Why China Continues to Support North Korea
China and North Korea’s relationship is rocky, but overall consistent. The two states emerged in the same era of post-WWII political readjustment. Both were communist-authoritarian states, and both developed a personality cult around their respective leaders Mao Zedong and Kim Il-Song. Both North Korea and China went through long periods of limited contact with outside states, which is especially true of North Korea. China was the first to come to North Korea’s aid after North Korea’s invasion of the South, a war in which Mao’s own son died.

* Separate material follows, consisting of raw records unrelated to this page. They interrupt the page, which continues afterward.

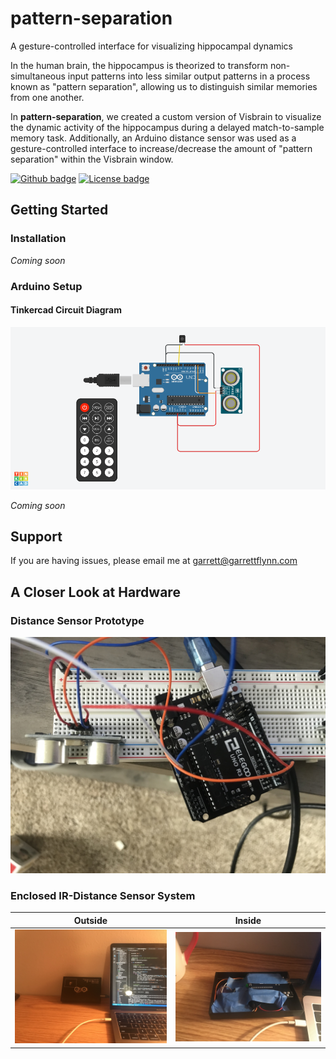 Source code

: # pattern-separation
 A gesture-controlled interface for visualizing hippocampal dynamics

In the human brain, the hippocampus is theorized to transform non-simultaneous input patterns into less similar output patterns in a process known as "pattern separation", allowing us to distinguish similar memories from one another.

In **pattern-separation**, we created a custom version of Visbrain to visualize the dynamic activity of the hippocampus during a delayed match-to-sample memory task. Additionally, an Arduino distance sensor was used as a gesture-controlled interface to increase/decrease the amount of "pattern separation" within the Visbrain window.

[![Github badge](https://img.shields.io/badge/github-source_code-blue.svg?logo=github&logoColor=white)](https://github.com/garrettmflynn/pattern-separation)
[![License badge](https://img.shields.io/badge/License-GPLv3-blue.svg)](https://www.gnu.org/licenses/gpl-3.0)

## Getting Started

### Installation

*Coming soon*

### Arduino Setup

#### Tinkercad Circuit Diagram
![tinkercad circuit](images/tinkercad.png)

*Coming soon*

## Support

If you are having issues, please email me at garrett@garrettflynn.com


## A Closer Look at Hardware
### Distance Sensor Prototype
![distance sensor breadboard](images/distance_sensor_breadboard.jpg)

### Enclosed IR-Distance Sensor System
Outside                         |  Inside
:------------------------------:|:------------------------------:
![](images/form_1_outside.jpg)  |  ![](images/form_1_inside.jpg)
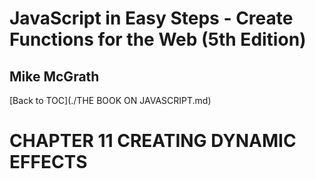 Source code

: # **JavaScript in Easy Steps - Create Functions for the Web (5th Edition)**
## Mike McGrath

[Back to TOC](./THE BOOK ON JAVASCRIPT.md)

# CHAPTER 11 CREATING DYNAMIC EFFECTS

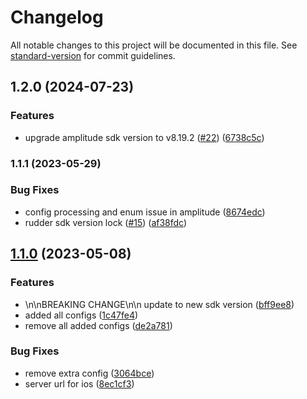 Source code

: # Changelog

All notable changes to this project will be documented in this file. See [standard-version](https://github.com/conventional-changelog/standard-version) for commit guidelines.

## 1.2.0 (2024-07-23)


### Features

* upgrade amplitude sdk version to v8.19.2 ([#22](https://github.com/rudderlabs/rudder-integration-amplitude-ios/issues/22)) ([6738c5c](https://github.com/rudderlabs/rudder-integration-amplitude-ios/commit/6738c5c969602daaae43947f22692cce8b4ef8ac))

### 1.1.1 (2023-05-29)


### Bug Fixes

* config processing and enum issue in amplitude ([8674edc](https://github.com/rudderlabs/rudder-integration-amplitude-ios/commit/8674edce1643d1e532c962d11d7087e9b5de2200))
* rudder sdk version lock ([#15](https://github.com/rudderlabs/rudder-integration-amplitude-ios/issues/15)) ([af38fdc](https://github.com/rudderlabs/rudder-integration-amplitude-ios/commit/af38fdc8513e4c12c2088f61eede56c67784bf76))

## [1.1.0](https://github.com/rudderlabs/rudder-integration-amplitude-ios/compare/v1.0.2...v1.1.0) (2023-05-08)


### Features

* \n\nBREAKING CHANGE\n\n update to new sdk version ([bff9ee8](https://github.com/rudderlabs/rudder-integration-amplitude-ios/commit/bff9ee804faeaa2b57ce1993f0a569b83534dcf3))
* added all configs ([1c47fe4](https://github.com/rudderlabs/rudder-integration-amplitude-ios/commit/1c47fe40da217225f95d38b2c726dc3062faa273))
* remove all added configs ([de2a781](https://github.com/rudderlabs/rudder-integration-amplitude-ios/commit/de2a78146029eba724aa0c4b603553d770f93e04))


### Bug Fixes

* remove extra config ([3064bce](https://github.com/rudderlabs/rudder-integration-amplitude-ios/commit/3064bce2595547f10f6d45ccb08f6aa75e1014a6))
* server url for ios ([8ec1cf3](https://github.com/rudderlabs/rudder-integration-amplitude-ios/commit/8ec1cf3f2e248f0b2b361684c13c93f9ba5b9bef))
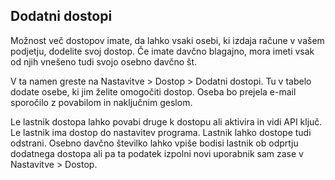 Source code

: 
## Dodatni dostopi

Možnost več dostopov imate, da lahko vsaki osebi, ki izdaja račune v vašem podjetju, dodelite svoj dostop. Če imate davčno blagajno, mora imeti vsak od njih vnešeno tudi svojo osebno davčno št.

V ta namen greste na Nastavitve > Dostop > Dodatni dostopi. Tu v tabelo dodate osebe, ki jim želite omogočiti dostop. Oseba bo prejela e-mail sporočilo z povabilom in naključnim geslom.

Le lastnik dostopa lahko povabi druge k dostopu ali aktivira in vidi API ključ. Le lastnik ima dostop do nastavitev programa. Lastnik lahko dostope tudi odstrani. Osebno davčno številko lahko vpiše bodisi lastnik ob odprtju dodatnega dostopa ali pa ta podatek izpolni novi uporabnik sam zase v Nastavitve > Dostop.
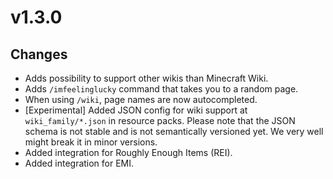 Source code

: # v1.3.0

## Changes

- Adds possibility to support other wikis than Minecraft Wiki.
- Adds `/imfeelinglucky` command that takes you to a random page.
- When using `/wiki`, page names are now autocompleted.
- [Experimental] Added JSON config for wiki support at `wiki_family/*.json` in resource packs.
  Please note that the JSON schema is not stable and is not semantically versioned yet.
  We very well might break it in minor versions.
- Added integration for Roughly Enough Items (REI).
- Added integration for EMI.
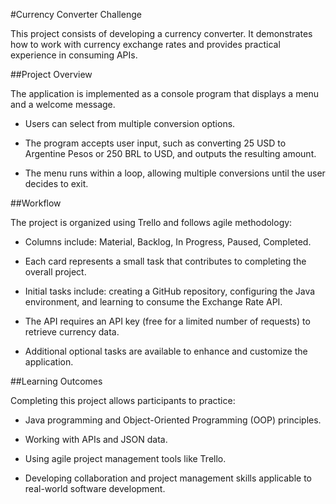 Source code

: #Currency Converter Challenge

This project consists of developing a currency converter. It demonstrates how to work with currency exchange rates and provides practical experience in consuming APIs.

##Project Overview

The application is implemented as a console program that displays a menu and a welcome message.

- Users can select from multiple conversion options.

- The program accepts user input, such as converting 25 USD to Argentine Pesos or 250 BRL to USD, and outputs the resulting amount.

- The menu runs within a loop, allowing multiple conversions until the user decides to exit.

##Workflow

The project is organized using Trello and follows agile methodology:

- Columns include: Material, Backlog, In Progress, Paused, Completed.

- Each card represents a small task that contributes to completing the overall project.

- Initial tasks include: creating a GitHub repository, configuring the Java environment, and learning to consume the Exchange Rate API.

- The API requires an API key (free for a limited number of requests) to retrieve currency data.

- Additional optional tasks are available to enhance and customize the application.

##Learning Outcomes

Completing this project allows participants to practice:

- Java programming and Object-Oriented Programming (OOP) principles.

- Working with APIs and JSON data.

- Using agile project management tools like Trello.

- Developing collaboration and project management skills applicable to real-world software development.
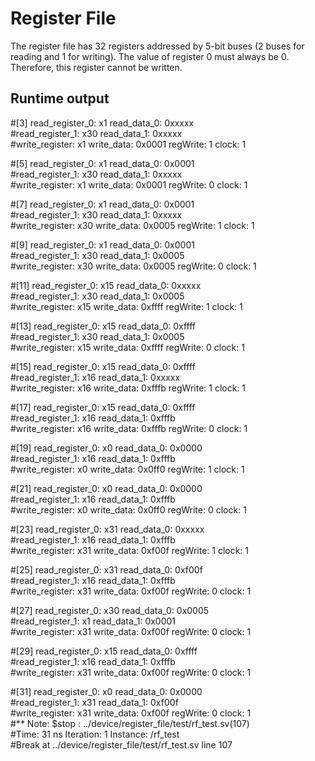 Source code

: # Register File

The register file has 32 registers addressed by 5-bit buses (2 buses for reading and 1 for writing). The value of register 0 must always be 0. Therefore, this register cannot be written.

## Runtime output

#[3] read_register_0: x1 read_data_0: 0xxxxx  
#read_register_1: x30 read_data_1: 0xxxxx  
#write_register: x1 write_data: 0x0001 regWrite: 1 clock: 1  

#[5] read_register_0: x1 read_data_0: 0x0001  
#read_register_1: x30 read_data_1: 0xxxxx  
#write_register: x1 write_data: 0x0001 regWrite: 0 clock: 1  

#[7] read_register_0: x1 read_data_0: 0x0001  
#read_register_1: x30 read_data_1: 0xxxxx  
#write_register: x30 write_data: 0x0005 regWrite: 1 clock: 1  

#[9] read_register_0: x1 read_data_0: 0x0001  
#read_register_1: x30 read_data_1: 0x0005  
#write_register: x30 write_data: 0x0005 regWrite: 0 clock: 1  

#[11] read_register_0: x15 read_data_0: 0xxxxx  
#read_register_1: x30 read_data_1: 0x0005  
#write_register: x15 write_data: 0xffff regWrite: 1 clock: 1  

#[13] read_register_0: x15 read_data_0: 0xffff  
#read_register_1: x30 read_data_1: 0x0005  
#write_register: x15 write_data: 0xffff regWrite: 0 clock: 1  

#[15] read_register_0: x15 read_data_0: 0xffff  
#read_register_1: x16 read_data_1: 0xxxxx  
#write_register: x16 write_data: 0xfffb regWrite: 1 clock: 1  

#[17] read_register_0: x15 read_data_0: 0xffff  
#read_register_1: x16 read_data_1: 0xfffb  
#write_register: x16 write_data: 0xfffb regWrite: 0 clock: 1  

#[19] read_register_0: x0 read_data_0: 0x0000  
#read_register_1: x16 read_data_1: 0xfffb  
#write_register: x0 write_data: 0x0ff0 regWrite: 1 clock: 1  

#[21] read_register_0: x0 read_data_0: 0x0000  
#read_register_1: x16 read_data_1: 0xfffb  
#write_register: x0 write_data: 0x0ff0 regWrite: 0 clock: 1  

#[23] read_register_0: x31 read_data_0: 0xxxxx  
#read_register_1: x16 read_data_1: 0xfffb  
#write_register: x31 write_data: 0xf00f regWrite: 1 clock: 1  

#[25] read_register_0: x31 read_data_0: 0xf00f  
#read_register_1: x16 read_data_1: 0xfffb  
#write_register: x31 write_data: 0xf00f regWrite: 0 clock: 1  

#[27] read_register_0: x30 read_data_0: 0x0005  
#read_register_1: x1 read_data_1: 0x0001  
#write_register: x31 write_data: 0xf00f regWrite: 0 clock: 1  

#[29] read_register_0: x15 read_data_0: 0xffff  
#read_register_1: x16 read_data_1: 0xfffb  
#write_register: x31 write_data: 0xf00f regWrite: 0 clock: 1  

#[31] read_register_0: x0 read_data_0: 0x0000  
#read_register_1: x31 read_data_1: 0xf00f  
#write_register: x31 write_data: 0xf00f regWrite: 0 clock: 1  
#** Note: $stop    : ../device/register_file/test/rf_test.sv(107)  
#Time: 31 ns  Iteration: 1  Instance: /rf_test  
#Break at ../device/register_file/test/rf_test.sv line 107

However, the ties which bind in the modern day are much less ideological and much more geo-strategic in nature. China has a knee-jerk reaction to insecurity in the north. Nearly every overthrow of Chinese dynasties (which weren’t internal) came from northern foreigners, or from those who had gained hegemon first in the north before moving South. Despite the Great Wall, the Mongols (who would later take the name the Yuan Dynasty) successfully invaded and destroyed the Song Dynasty in the 13th century. The Ming Dynasty, already suffering from severe internal divisions, suffered a death blow in the form of invading north Jurchen, or Manchus who then took control of China as the Qing Dynasty in 1644. Similarly, Japan first invaded Korea and then moved into Manchuria attacking one war lord after another before descending on China. China may not be happy about having such a dangerous, recalcitrant, and foolhardy neighbour, but China has always selected the devil they know in place of the far more frightening idea of insecurity.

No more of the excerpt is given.